I'm on a cruise to the Bahamas and this text message is gunna cost me $10 but I need you to pray on my behalf for the things I'm about to do these 2 girls and what I did last night to a 35 year old mother of 3.
The hospital said it would be 'irresponsible' for them to allow people to book stomach pumps.
From what I hear, her blowjob factory was runninng at full capacity this weekend.
don't worry about it. We passed around the "get jeff bail" can 10 min. After you left. We currently have around $400. May I say that people here at the dorms really love you.
And my only real exposure to Russian culture is you and Internet porn.
Whatever. I just smoked another bowl so I don't care and wow I just noticed how fast my thumb moves when I text. I'm amazing.

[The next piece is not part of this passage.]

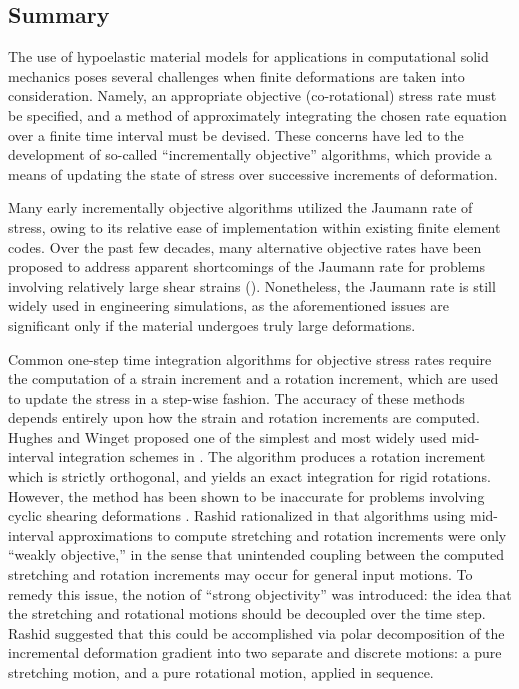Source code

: \subsection{Summary}

The use of hypoelastic material models for applications in computational solid mechanics poses several challenges when finite deformations are taken into consideration. Namely, an appropriate objective (co-rotational) stress rate must be specified, and a method of approximately integrating the chosen rate equation over a finite time interval must be devised. These concerns have led to the development of so-called ``incrementally objective'' algorithms, which provide a means of updating the state of stress over successive increments of deformation.

Many early incrementally objective algorithms utilized the Jaumann rate of stress, owing to its relative ease of implementation within existing finite element codes. Over the past few decades, many alternative objective rates have been proposed to address apparent shortcomings of the Jaumann rate for problems involving relatively large shear strains (\cite{dienes1979}). Nonetheless, the Jaumann rate is still widely used in engineering simulations, as the aforementioned issues are significant only if the material undergoes truly large deformations.

Common one-step time integration algorithms for objective stress rates require the computation of a strain increment and a rotation increment, which are used to update the stress in a step-wise fashion. The accuracy of these methods depends entirely upon how the strain and rotation increments are computed. Hughes and Winget proposed one of the simplest and most widely used mid-interval integration schemes in \cite{hughes1980}. The algorithm produces a rotation increment which is strictly orthogonal, and yields an exact integration for rigid rotations. However, the method has been shown to be inaccurate for problems involving cyclic shearing deformations \cite{rashid1996}. Rashid rationalized in \cite{rashid1993} that algorithms using mid-interval approximations to compute stretching and rotation increments were only ``weakly objective,'' in the sense that unintended coupling between the computed stretching and rotation increments may occur for general input motions. To remedy this issue, the notion of ``strong objectivity'' was introduced: the idea that the stretching and rotational motions should be decoupled over the time step. Rashid suggested that this could be accomplished via polar decomposition of the incremental deformation gradient into two separate and discrete motions: a pure stretching motion, and a pure rotational motion, applied in sequence.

Why were you eating a hot dog in the bathroom at 230 am?
My roommate was sleeping, I thought it would be rude
i ended up making out with my new neighbor in a stranger's car that we found unlocked on a driveway somewhere. apparently drunk self never say "no" to adventure.
I dont know it just seems wrong to fuck her on my exes back porch
Guess who just enrolled into online classes at Hogwarts? This gal.
I am now "wine pairing" tums flavors with my strongbow, because apparently hard cider gives me heartburn.
Dude I just realized i did a camper walk of shame in front of amish people. I should have asked for cheese and a home made pie to cover it up. Im just lost shopping in amish country nothing to see here
I was out of breath when we were getting started and he offered me his inhaler so he's a keeper
Drunk me also decided it would be funny to change all the passwords on my computer last night. Now I can't log into anything.
you stood in front of the mirror for 20 minutes and finally said, "he can hear everything i'm saying inside my head. we need to leave." now try and tell me there is no such thing as too high.